No siempre el mundo árabo-islámico se resignó a la impotencia. En sus distintas ciclos históricos, el nacionalismo árabe tiene un papel significativo. Algo como lo que logró Ataturk en Turquía, es decir, construir una nación para el pueblo otomano, intentó el egipcio Nasser con los pueblos árabes. La emergencia de esta figura despertó las ilusiones de muchos que llevaban tiempo soñando con una única nación árabe.

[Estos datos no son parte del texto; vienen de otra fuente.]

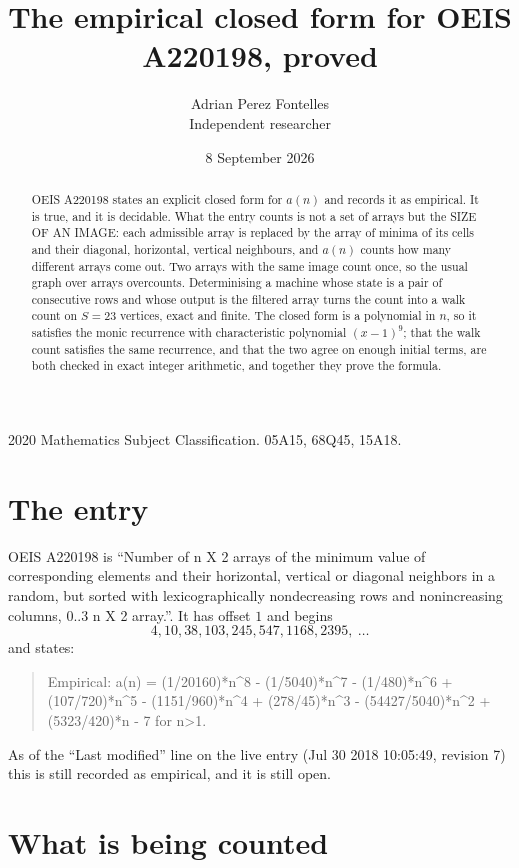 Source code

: \documentclass[11pt,a4paper]{article}
\title{The empirical closed form for OEIS A220198, proved}
\author{Adrian Perez Fontelles\\ \small Independent researcher}
\date{8 September 2026}
\theoremstyle{plain}
\theoremstyle{definition}
\begin{document}
\maketitle

\begin{abstract}
OEIS A220198 states an explicit closed form for $a(n)$ and records it as empirical. It is true, and
it is decidable. What the entry counts is not a set of arrays but the SIZE OF AN IMAGE: each
admissible array is replaced by the array of minima of its cells and their diagonal, horizontal, vertical neighbours,
and $a(n)$ counts how many different arrays come out. Two arrays with the same image count
once, so the usual graph over arrays overcounts. Determinising a machine whose state is a pair
of consecutive rows and whose output is the filtered array turns the count into a walk count on
$S=23$ vertices, exact and finite. The closed form is a polynomial in $n$, so it satisfies the
monic recurrence with characteristic polynomial $(x-1)^{9}$; that the walk count
satisfies the same recurrence, and that the two agree on enough initial terms, are both checked
in exact integer arithmetic, and together they prove the formula.
\end{abstract}

\noindent\small 2020 Mathematics Subject Classification. 05A15, 68Q45, 15A18.\normalsize

\section{The entry}

OEIS A220198 is ``Number of n X 2 arrays of the minimum value of corresponding elements and their horizontal, vertical or diagonal neighbors in a random, but sorted with lexicographically nondecreasing rows and nonincreasing columns, 0..3 n X 2 array.''. It has offset $1$ and begins
\[
4, 10, 38, 103, 245, 547, 1168, 2395,\ \dots
\]
and states:
\begin{quote}
Empirical: a(n) = (1/20160)*n\^{}8 - (1/5040)*n\^{}7 - (1/480)*n\^{}6 + (107/720)*n\^{}5 - (1151/960)*n\^{}4 + (278/45)*n\^{}3 - (54427/5040)*n\^{}2 + (5323/420)*n - 7 for n>1.
\end{quote}
As of the ``Last modified'' line on the live entry (Jul 30 2018 10:05:49, revision 7)
this is still recorded as empirical, and it is still open.

\section{What is being counted}
\end{document}

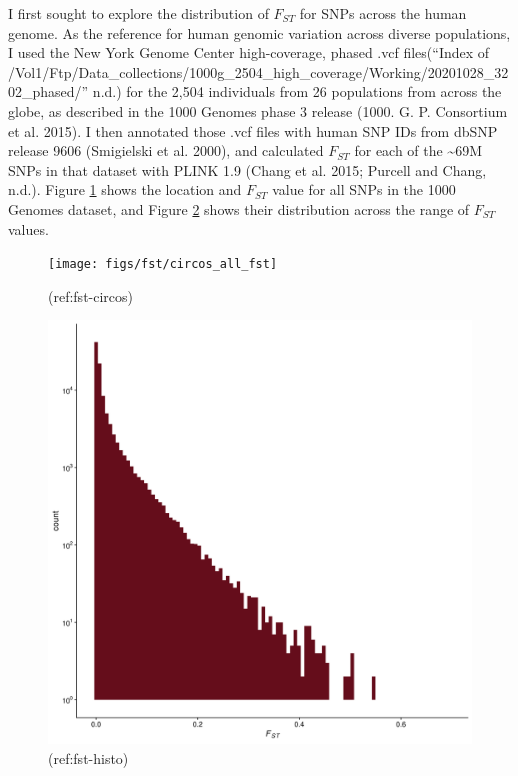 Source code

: \documentclass[
]{book}
\begin{document}
I first sought to explore the distribution of \(F_{ST}\) for SNPs across the human genome. As the reference for human genomic variation across diverse populations, I used the New York Genome Center high-coverage, phased .vcf files({``Index of /Vol1/Ftp/Data\_collections/{1000g}\_2504\_high\_coverage/Working/20201028\_3202\_phased/''} n.d.) for the 2,504 individuals from 26 populations from across the globe, as described in the 1000 Genomes phase 3 release (1000. G. P. Consortium et al. 2015). I then annotated those .vcf files with human SNP IDs from dbSNP release 9606 (Smigielski et al. 2000), and calculated \(F_{ST}\) for each of the \textasciitilde69M SNPs in that dataset with PLINK 1.9 (Chang et al. 2015; Purcell and Chang, n.d.). Figure \ref{fig:fst-circos} shows the location and \(F_{ST}\) value for all SNPs in the 1000 Genomes dataset, and Figure \ref{fig:fst-histo} shows their distribution across the range of \(F_{ST}\) values.

\begin{figure}
\texttt{[image: figs/fst/circos\_all\_fst]} \caption{(ref:fst-circos)}\label{fig:fst-circos}
\end{figure}

\begin{figure}
\includegraphics[width=1\linewidth]{figs/fst/histo_fst_all} \caption{(ref:fst-histo)}\label{fig:fst-histo}
\end{figure}
\end{document}
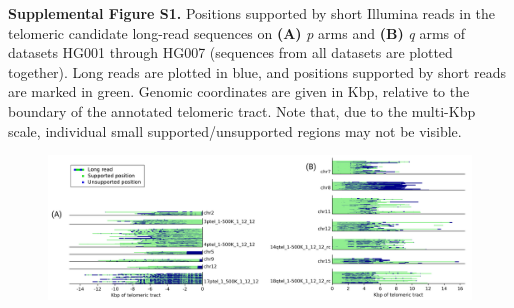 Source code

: \documentclass{article}
\begin{document}
\begin{samepage}

\noindent \textbf{Supplemental Figure S1.}
Positions supported by short Illumina reads in the telomeric candidate long-read sequences on \textbf{(A)} \textit{p} arms and \textbf{(B)} \textit{q} arms of datasets HG001 through HG007 (sequences from all datasets are plotted together).
Long reads are plotted in blue, and positions supported by short reads are marked in green.
Genomic coordinates are given in Kbp, relative to the boundary of the annotated telomeric tract.
Note that, due to the multi-Kbp scale, individual small supported/unsupported regions may not be visible.

\begin{figure}[h!] \centering
\includegraphics[width=\textwidth,keepaspectratio]{Figure_S1-nolegend.pdf}
\end{figure}

\end{samepage}
\end{document}
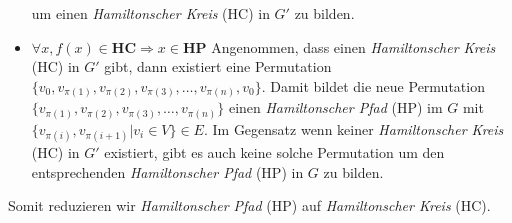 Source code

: \documentclass{article}
\begin{document}
\begin{flushleft}
\begin{itemize}
    um einen \emph{Hamiltonscher Kreis} (HC) in $G'$ zu bilden.
    \item $\forall x, f(x) \in \textbf{HC} \Longrightarrow x \in \textbf{HP}$
    \newline
    Angenommen, dass einen \emph{Hamiltonscher Kreis} (HC) in $G'$ gibt, dann existiert eine Permutation
    $\{v_0, v_{\pi(1)},v_{\pi(2)},v_{\pi(3)},\dots,v_{\pi(n)}, v_0\}$. Damit bildet die neue Permutation $\{v_{\pi(1)},v_{\pi(2)},
    v_{\pi(3)},\dots,v_{\pi(n)}\}$ einen \emph{Hamiltonscher Pfad} (HP) im $G$ mit $\{v_{\pi(i)},v_{\pi(i+1)}|v_i \in V\} \in E$.
    Im Gegensatz wenn keiner \emph{Hamiltonscher Kreis} (HC) in $G'$ existiert, gibt es auch keine solche Permutation um den entsprechenden 
    \emph{Hamiltonscher Pfad} (HP) in $G$ zu bilden.
\end{itemize}
Somit reduzieren wir \emph{Hamiltonscher Pfad} (HP) auf \emph{Hamiltonscher Kreis} (HC).
\end{flushleft}
\end{document}
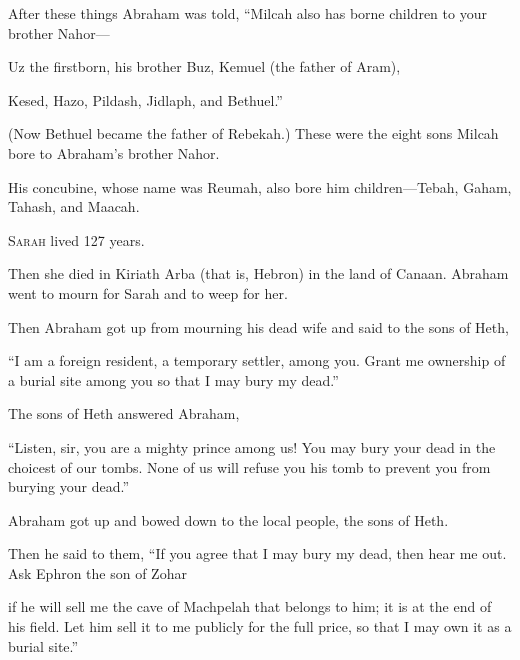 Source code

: \begin{scripture}
 After these things Abraham was told, ``Milcah also has borne children to your brother Nahor---
 Uz the firstborn, his brother Buz, Kemuel (the father of Aram),
 Kesed, Hazo, Pildash, Jidlaph, and Bethuel.''
 (Now Bethuel became the father of Rebekah.) These were the eight sons Milcah bore to Abraham's brother Nahor.
 His concubine, whose name was Reumah, also bore him children---Tebah, Gaham, Tahash, and Maacah.

 \allowchapbreak\hypertarget{ch-genesis-23}{}\lettrine[lines=5]{\color{pentateuch}S}{\textsc{arah}} lived 127 years.\everypar{}
 Then she died in Kiriath Arba (that is, Hebron) in the land of Canaan. Abraham went to mourn for Sarah and to weep for her.
\\\indent{} Then Abraham got up from mourning his dead wife and said to the sons of Heth,
 ``I am a foreign resident, a temporary settler, among you. Grant me ownership of a burial site among you so that I may bury my dead.''
\\\indent{} The sons of Heth answered Abraham,
 ``Listen, sir, you are a mighty prince among us! You may bury your dead in the choicest of our tombs. None of us will refuse you his tomb to prevent you from burying your dead.''
\everypar{}

 Abraham got up and bowed down to the local people, the sons of Heth.
 Then he said to them, ``If you agree that I may bury my dead, then hear me out. Ask Ephron the son of Zohar
 if he will sell me the cave of Machpelah that belongs to him; it is at the end of his field. Let him sell it to me publicly for the full price, so that I may own it as a burial site.''
\everypar{}


\end{scripture}
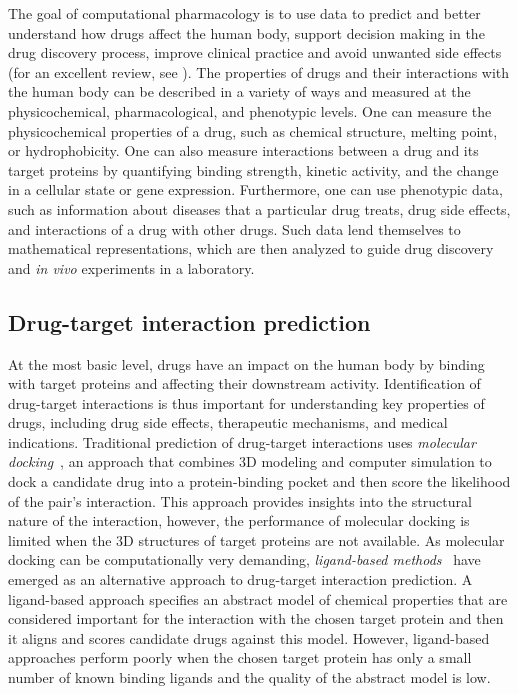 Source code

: \documentclass[5p]{elsarticle}
\newcommand{\rev}[1]{{\color{black}#1}}
\begin{document}
The goal of computational pharmacology is to use data to predict and better understand how drugs affect the human body, support decision making in the drug discovery process, improve clinical practice and avoid unwanted side effects (for an excellent review, see \cite{Li2015,Hodos2016}).
%
The properties of drugs and their interactions with the human body can be described in a variety of ways and measured at the physicochemical, pharmacological, and phenotypic levels.
One can measure the physicochemical properties of a drug, such as chemical structure, melting point, or hydrophobicity.
One can also measure interactions between a drug and its \rev{target proteins} by quantifying binding strength, kinetic activity, and the change in a cellular state or gene expression.
Furthermore, one can use phenotypic data, such as information about diseases that a particular drug treats, drug side effects, and interactions of a drug with other drugs.
Such data lend themselves to mathematical representations, which are then analyzed to guide drug discovery and {\em in vivo} experiments in a laboratory.

\subsection{Drug-target interaction prediction}\label{sec:drug-target-interaction-prediction}

At the most basic level, drugs have an impact on the human body by binding with \rev{target proteins} and affecting their downstream activity.
Identification of drug-target interactions is thus important for understanding key properties of drugs, including drug side effects, therapeutic mechanisms, and medical indications.
Traditional prediction of drug-target interactions uses {\em molecular docking}~\cite{Donald2011algorithms}, an approach that combines 3D modeling and computer simulation to dock a candidate drug into a protein-binding pocket and then score the likelihood of the pair's interaction.
This approach provides insights into the structural nature of the interaction, however, the performance of molecular docking is limited when the 3D structures of target proteins are not available.
As molecular docking can be computationally very demanding, {\em ligand-based methods}~\cite{Keiser2007relating} have emerged as an alternative approach to drug-target interaction prediction.
A ligand-based approach specifies an abstract model of chemical properties that are considered important for the interaction with the chosen target protein and then it aligns and scores candidate drugs against this model.
However, ligand-based approaches perform poorly when the chosen target protein has only a small number of known binding ligands and the quality of the abstract model is low.
\end{document}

Conviene salir de la amnesia. Nada se habla entre nosotros de aquellas primeras décadas del siglo XX en que los grandes países árabes vivían en medio de una considerable efervescencia cultural y democrática. Nada podía hacer previsible la recaída en regímenes autoritarios en Egipto, Siria, Irak o Irán, aparte de, por supuesto, Turquía o Líbano. El balance no permite, sin embargo, pensar en el nasserismo como una edad de oro. No consiguió modernizar la estructura institucional egipcia, no sacó al país del subdesarrollo ni logró unir a los distintos países. Nasser consumó su fracaso con la derrota militar de la Guerra de los Seis Días. Y, sin embargo, lo que los árabes recuerdan de aquella época es que fueron protagonistas de su propia historia y tuvieron un líder. Los palestinos, por ejemplo, llegaron a ver en el triunfo del proyecto nasseriano la única esperanza sólida de vencer la dominación israelí. No es extraño que la derrota militar de Nasser haya pasado a la historia como uno de los mayores traumas de los palestinos, de los egipcios y del resto de los árabes.
Nada ha vuelto a ser lo mismo. Los árabes tienden a detestar un mundo en el que sólo se sienten humillados e impotentes, y es en cierto modo un auto-odio, el sentimiento del propio fracaso. Todo lo que ha venido después de Nasser ha sido frustrante. Amparados en el poder petrolífero y en colisión con los intereses norteamericanos, algunos como el libio Gadafi o el iraquí Sadam trataron de capturar en su favor la herencia panarabista nasseriana. Pero no funcionó. Tampoco había tenido éxito el barnizado leninista que se extendió entre muchos líderes o intelectuales árabes cuando se intensificaron las relaciones con el bloque soviético.
Una de las grandes lecciones del siglo que acaba de concluir es que las ideologías pasan y las religiones permanecen. En varias épocas de la Historia pareció que prevalecían otras solidaridades más nuevas, más "modernas": la clase, la nación. Pero, hasta ahora, la religión ha tenido siempre la última palabra.